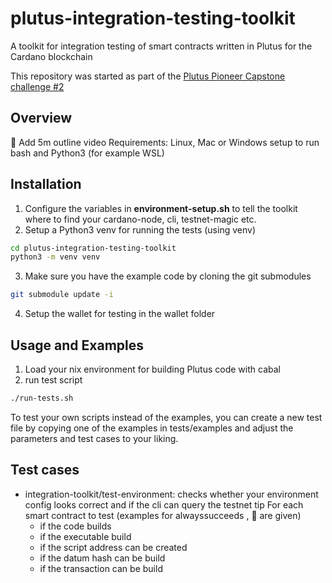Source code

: # plutus-integration-testing-toolkit
A toolkit for integration testing of smart contracts written in Plutus for the Cardano blockchain

This repository was started as part of the [Plutus Pioneer Capstone challenge #2](https://ucarecdn.com/8f27865c-f861-458e-bc97-ad13be9f3633/CardanoSummit2021_PlutusPioneerCapstone.pdf)

## Overview
:memo: Add 5m outline video
Requirements: Linux, Mac or Windows setup to run bash and Python3 (for example WSL)

## Installation
1. Configure the variables in **environment-setup.sh** to tell the toolkit where to find your cardano-node, cli, testnet-magic etc.
2. Setup a Python3 venv for running the tests (using venv)
```bash
cd plutus-integration-testing-toolkit
python3 -m venv venv
```
3. Make sure you have the example code by cloning the git submodules
```bash
git submodule update -i
```
4. Setup the wallet for testing in the wallet folder 

## Usage and Examples
1. Load your nix environment for building Plutus code with cabal
2. run test script
```bash
./run-tests.sh
```
To test your own scripts instead of the examples, you can create a new test file by copying one of the examples in tests/examples and adjust the parameters and test cases to your liking.

## Test cases
- integration-toolkit/test-environment: checks whether your environment config looks correct and if the cli can query the testnet tip
For each smart contract to test (examples for alwayssucceeds , :memo: are given)
  - if the code builds
  - if the executable build
  - if the script address can be created
  - if the datum hash can be build
  - if the transaction can be build
  
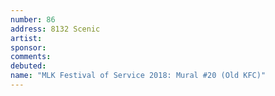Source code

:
 ```yaml
---
number: 86
address: 8132 Scenic
artist:
sponsor:
comments: 
debuted:
name: "MLK Festival of Service 2018: Mural #20 (Old KFC)"
---
```

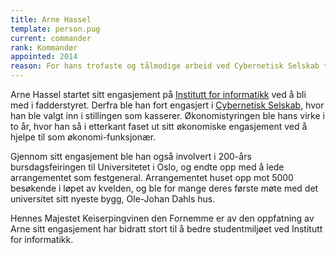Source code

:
 ```yaml
---
title: Arne Hassel
template: person.pug
current: commander
rank: Kommandør
appointed: 2014
reason: For hans trofaste og tålmodige arbeid ved Cybernetisk Selskab tildeles Arne Hassel graden Kommandør av Hennes Majestet Keiserpingvinen den Fornemmes orden.
---
```


Arne Hassel startet sitt engasjement på [Institutt for informatikk](http://ifi.uio.no/) ved å bli med i fadderstyret. Derfra ble han fort engasjert i [Cybernetisk Selskab](http://cyb.no/), hvor han ble valgt inn i stillingen som kasserer. Økonomistyringen ble hans virke i to år, hvor han så i etterkant faset ut sitt økonomiske engasjement ved å hjelpe til som økonomi-funksjonær.

Gjennom sitt engasjement ble han også involvert i 200-års bursdagsfeiringen til Universitetet i Oslo, og endte opp med å lede arrangementet som festgeneral. Arrangementet huset opp mot 5000 besøkende i løpet av kvelden, og ble for mange deres første møte med det universitet sitt nyeste bygg, Ole-Johan Dahls hus.

Hennes Majestet Keiserpingvinen den Fornemme er av den oppfatning av Arne sitt engasjement har bidratt stort til å bedre studentmiljøet ved Institutt for informatikk.
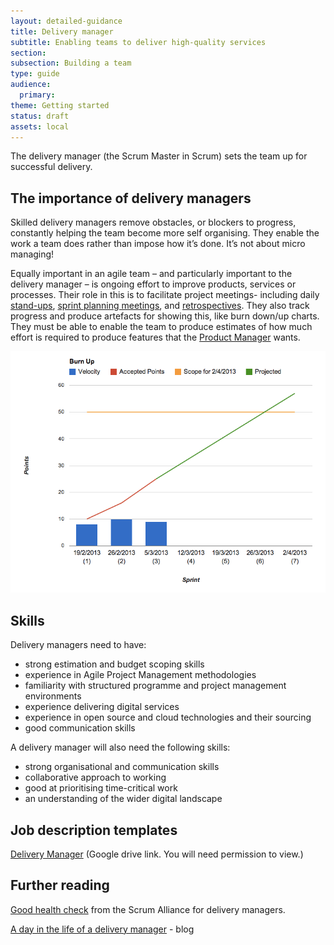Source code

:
 ```yaml
---
layout: detailed-guidance
title: Delivery manager
subtitle: Enabling teams to deliver high-quality services
section: 
subsection: Building a team
type: guide
audience:
  primary:
theme: Getting started
status: draft
assets: local
---
```


The delivery manager (the Scrum Master in Scrum) sets the team up for successful delivery.

## The importance of delivery managers

Skilled delivery managers remove obstacles, or blockers to progress, constantly helping the team become more self organising. They enable the work a team does rather than impose how it’s done. It’s not about micro managing!

Equally important in an agile team – and particularly important to the delivery manager – is ongoing effort to improve products, services or processes. Their role in this is to facilitate project meetings- including daily [stand-ups](/agile/featuresofagile.html), [sprint planning meetings](/agile/featuresofagile.html), and [retrospectives](/agile/runningretrospectives.html). They also track progress and produce artefacts for showing this, like burn down/up charts. They must be able to enable the team to produce estimates of how much effort is required to produce features that the [Product Manager](/the-team/servicemanager.html) wants.

![example burn-up chart](burn-up.png)

## Skills

Delivery managers need to have:

* strong estimation and budget scoping skills
* experience in Agile Project Management methodologies
* familiarity with structured programme and project management environments
* experience delivering digital services
* experience in open source and cloud technologies and their sourcing
* good communication skills

A delivery manager will also need the following skills:

* strong organisational and communication skills
* collaborative approach to working
* good at prioritising time-critical work
* an understanding of the wider digital landscape

## Job description templates
[Delivery Manager](https://docs.google.com/a/digital.cabinet-office.gov.uk/document/d/1fF_PnQeSQg75EvJzH316HoSee3J86ywd2j2EcXPbXuE/edit) (Google drive link. You will need permission to view.)


## Further reading
[Good health check](http://www.scrumalliance.org/articles/103-the-managers-role-in-agile) from the Scrum Alliance for delivery managers.

[A day in the life of a delivery manager](http://digital.cabinetoffice.gov.uk/2012/12/12/a-day-in-the-life-of-a-delivery-manager/) - blog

□ □ □ □ □

### TASK
A verbatim transcript of the material above, with images dropped, is the expected output.

### THE COMPLETED TASK
Source code

: # plutus-integration-testing-toolkit
A toolkit for integration testing of smart contracts written in Plutus for the Cardano blockchain

This repository was started as part of the [Plutus Pioneer Capstone challenge #2](https://ucarecdn.com/8f27865c-f861-458e-bc97-ad13be9f3633/CardanoSummit2021_PlutusPioneerCapstone.pdf)

## Overview
:memo: Add 5m outline video
Requirements: Linux, Mac or Windows setup to run bash and Python3 (for example WSL)

## Installation
1. Configure the variables in **environment-setup.sh** to tell the toolkit where to find your cardano-node, cli, testnet-magic etc.
2. Setup a Python3 venv for running the tests (using venv)
```bash
cd plutus-integration-testing-toolkit
python3 -m venv venv
```
3. Make sure you have the example code by cloning the git submodules
```bash
git submodule update -i
```
4. Setup the wallet for testing in the wallet folder 

## Usage and Examples
1. Load your nix environment for building Plutus code with cabal
2. run test script
```bash
./run-tests.sh
```
To test your own scripts instead of the examples, you can create a new test file by copying one of the examples in tests/examples and adjust the parameters and test cases to your liking.

## Test cases
- integration-toolkit/test-environment: checks whether your environment config looks correct and if the cli can query the testnet tip
For each smart contract to test (examples for alwayssucceeds , :memo: are given)
  - if the code builds
  - if the executable build
  - if the script address can be created
  - if the datum hash can be build
  - if the transaction can be build
  
Source code

:
 ```yaml
---
number: 86
address: 8132 Scenic
artist:
sponsor:
comments: 
debuted:
name: "MLK Festival of Service 2018: Mural #20 (Old KFC)"
---
```

Source code

:
 ```yaml
---
title: Arne Hassel
template: person.pug
current: commander
rank: Kommandør
appointed: 2014
reason: For hans trofaste og tålmodige arbeid ved Cybernetisk Selskab tildeles Arne Hassel graden Kommandør av Hennes Majestet Keiserpingvinen den Fornemmes orden.
---
```


Arne Hassel startet sitt engasjement på [Institutt for informatikk](http://ifi.uio.no/) ved å bli med i fadderstyret. Derfra ble han fort engasjert i [Cybernetisk Selskab](http://cyb.no/), hvor han ble valgt inn i stillingen som kasserer. Økonomistyringen ble hans virke i to år, hvor han så i etterkant faset ut sitt økonomiske engasjement ved å hjelpe til som økonomi-funksjonær.

Gjennom sitt engasjement ble han også involvert i 200-års bursdagsfeiringen til Universitetet i Oslo, og endte opp med å lede arrangementet som festgeneral. Arrangementet huset opp mot 5000 besøkende i løpet av kvelden, og ble for mange deres første møte med det universitet sitt nyeste bygg, Ole-Johan Dahls hus.

Hennes Majestet Keiserpingvinen den Fornemme er av den oppfatning av Arne sitt engasjement har bidratt stort til å bedre studentmiljøet ved Institutt for informatikk.
Source code

:
 ```yaml
---
layout: detailed-guidance
title: Delivery manager
subtitle: Enabling teams to deliver high-quality services
section: 
subsection: Building a team
type: guide
audience:
  primary:
theme: Getting started
status: draft
assets: local
---
```


The delivery manager (the Scrum Master in Scrum) sets the team up for successful delivery.

## The importance of delivery managers

Skilled delivery managers remove obstacles, or blockers to progress, constantly helping the team become more self organising. They enable the work a team does rather than impose how it’s done. It’s not about micro managing!

Equally important in an agile team – and particularly important to the delivery manager – is ongoing effort to improve products, services or processes. Their role in this is to facilitate project meetings- including daily [stand-ups](/agile/featuresofagile.html), [sprint planning meetings](/agile/featuresofagile.html), and [retrospectives](/agile/runningretrospectives.html). They also track progress and produce artefacts for showing this, like burn down/up charts. They must be able to enable the team to produce estimates of how much effort is required to produce features that the [Product Manager](/the-team/servicemanager.html) wants.

![example burn-up chart](burn-up.png)

## Skills

Delivery managers need to have:

* strong estimation and budget scoping skills
* experience in Agile Project Management methodologies
* familiarity with structured programme and project management environments
* experience delivering digital services
* experience in open source and cloud technologies and their sourcing
* good communication skills

A delivery manager will also need the following skills:

* strong organisational and communication skills
* collaborative approach to working
* good at prioritising time-critical work
* an understanding of the wider digital landscape

## Job description templates
[Delivery Manager](https://docs.google.com/a/digital.cabinet-office.gov.uk/document/d/1fF_PnQeSQg75EvJzH316HoSee3J86ywd2j2EcXPbXuE/edit) (Google drive link. You will need permission to view.)


## Further reading
[Good health check](http://www.scrumalliance.org/articles/103-the-managers-role-in-agile) from the Scrum Alliance for delivery managers.

[A day in the life of a delivery manager](http://digital.cabinetoffice.gov.uk/2012/12/12/a-day-in-the-life-of-a-delivery-manager/) - blog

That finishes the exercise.